For a Jamaican family that spent nearly 10 years shuffling paperwork between the provincial and federal governments, trying to gain permanent resident status in Canada was worth the wait.
In April, Noel and Judith Parkinson-Davis got a large yellow envelope in the mail that foretold theirs and their four kids’ future in the country they already called home.
The Parkinson-Davis family has lived in Winnipeg since 2006, venturing back to Jamaica for occasional visits.
Their 16-month-old son, Caleb, was born in Winnipeg and despite its cold winters, the city feels like home, Judith said.
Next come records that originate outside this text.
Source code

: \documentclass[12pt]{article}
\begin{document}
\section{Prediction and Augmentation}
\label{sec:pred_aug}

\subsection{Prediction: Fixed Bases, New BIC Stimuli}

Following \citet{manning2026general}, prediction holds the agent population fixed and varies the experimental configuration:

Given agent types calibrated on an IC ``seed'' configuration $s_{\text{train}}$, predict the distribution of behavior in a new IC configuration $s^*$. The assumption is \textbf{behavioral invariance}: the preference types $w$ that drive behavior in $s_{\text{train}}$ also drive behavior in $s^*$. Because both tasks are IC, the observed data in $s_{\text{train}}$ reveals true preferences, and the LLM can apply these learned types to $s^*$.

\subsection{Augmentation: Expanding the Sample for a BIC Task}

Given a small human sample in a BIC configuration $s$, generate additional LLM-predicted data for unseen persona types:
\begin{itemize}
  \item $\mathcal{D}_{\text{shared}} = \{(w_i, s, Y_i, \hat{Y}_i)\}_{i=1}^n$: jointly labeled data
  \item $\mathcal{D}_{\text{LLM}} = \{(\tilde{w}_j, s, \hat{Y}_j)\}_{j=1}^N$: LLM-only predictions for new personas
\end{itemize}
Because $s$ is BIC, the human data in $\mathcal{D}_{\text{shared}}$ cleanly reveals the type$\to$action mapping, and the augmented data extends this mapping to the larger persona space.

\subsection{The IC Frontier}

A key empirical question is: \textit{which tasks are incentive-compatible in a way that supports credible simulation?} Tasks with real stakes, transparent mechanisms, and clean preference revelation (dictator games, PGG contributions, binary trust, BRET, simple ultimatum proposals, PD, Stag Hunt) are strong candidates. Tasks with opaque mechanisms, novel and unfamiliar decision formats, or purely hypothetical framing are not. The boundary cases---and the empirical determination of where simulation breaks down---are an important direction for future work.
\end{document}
When Noel opened the seal on the yellow envelope and took a peek inside, he did a little victory dance.
The family members had been granted permanent resident status, after years spent fretting over official documents and fine print.
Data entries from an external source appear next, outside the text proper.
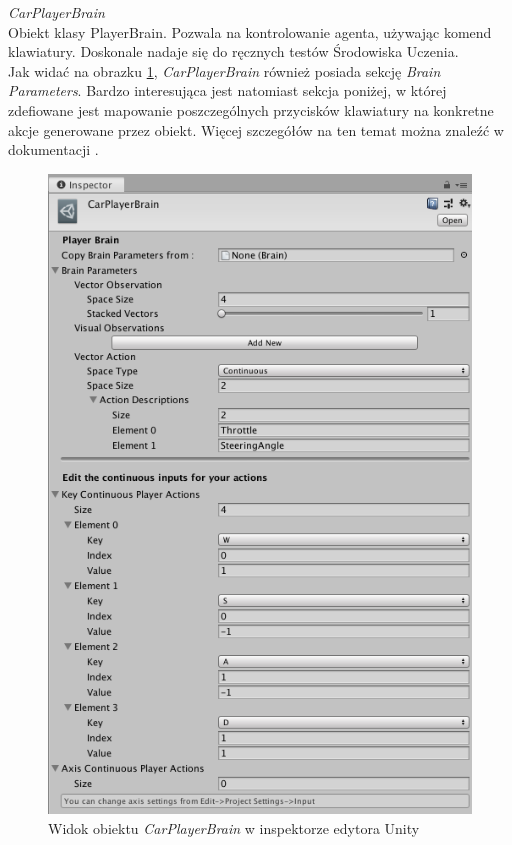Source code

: \begin{enumerate*}
\item \textit{CarPlayerBrain} \\
Obiekt klasy PlayerBrain. Pozwala na kontrolowanie agenta, używając komend klawiatury. Doskonale nadaje się do ręcznych testów Środowiska Uczenia. \\
Jak widać na obrazku \ref{CarPlayerBrainView}, \textit{CarPlayerBrain} również posiada sekcję \textit{Brain Parameters}. Bardzo interesująca jest natomiast sekcja poniżej, w której zdefiowane jest mapowanie poszczególnych przycisków klawiatury na konkretne akcje generowane przez obiekt. Więcej szczegółów na ten temat można znaleźć w dokumentacji \cite{unity:playerBrainDescription}.

\vspace{0.5cm}
\begin{figure}[H]
\centering
\includegraphics[width=13cm]{resources/figures/carPlayerBrain.png}
\caption{Widok obiektu \textit{CarPlayerBrain} w inspektorze edytora Unity}
\label{CarPlayerBrainView}
\end{figure}
\end{enumerate*}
“I did it because I had help through the Immigrant Centre, and I didn’t make any mistakes. I was always doubting myself that I can’t do it, that I’m going to fill it out, but it’s going to be wrong,” Judith said.
“When I saw all the paperwork came back approved, I felt proud that I actually took the time not only to get help, but to get it done.”
The family credited one very special person who worked with them at the Immigrant Centre on Adelaide Street.
Jorge Fernandez was their go-to caseworker, guiding them through an often confusing maze of immigration laws.
After 23 years in a variety of roles, Fernandez is now the executive director at the Immigrant Centre, overseeing all the centre’s programming and client work.
He called Judith a fighter, having watched her sort through hundreds of immigration forms for her family and never giving up.
“Now, finally, she’s a permanent resident and like her, there are so many successful clients that we see every year. Sometimes a client will come to us and say, ‘I’m not going to be able to do it.’ They start crying and say, ‘I’m going to go back home,’ ” Fernandez said. “We tell them, ‘You know what? We are going to help you.’ ”
The Immigrant Centre also provides dozens of other programs, from English conversation classes to nutrition lessons, computer coursework and citizenship training.
Thanks to funding from the United Way and other government sponsors, the centre is able to help 16,000 immigrants per year get access to their wide range of services.
About 1,000 people per year come to the Immigrant Centre to deal with residency status, work permits and immigration paperwork specifically, like the Parkinson-Davis family.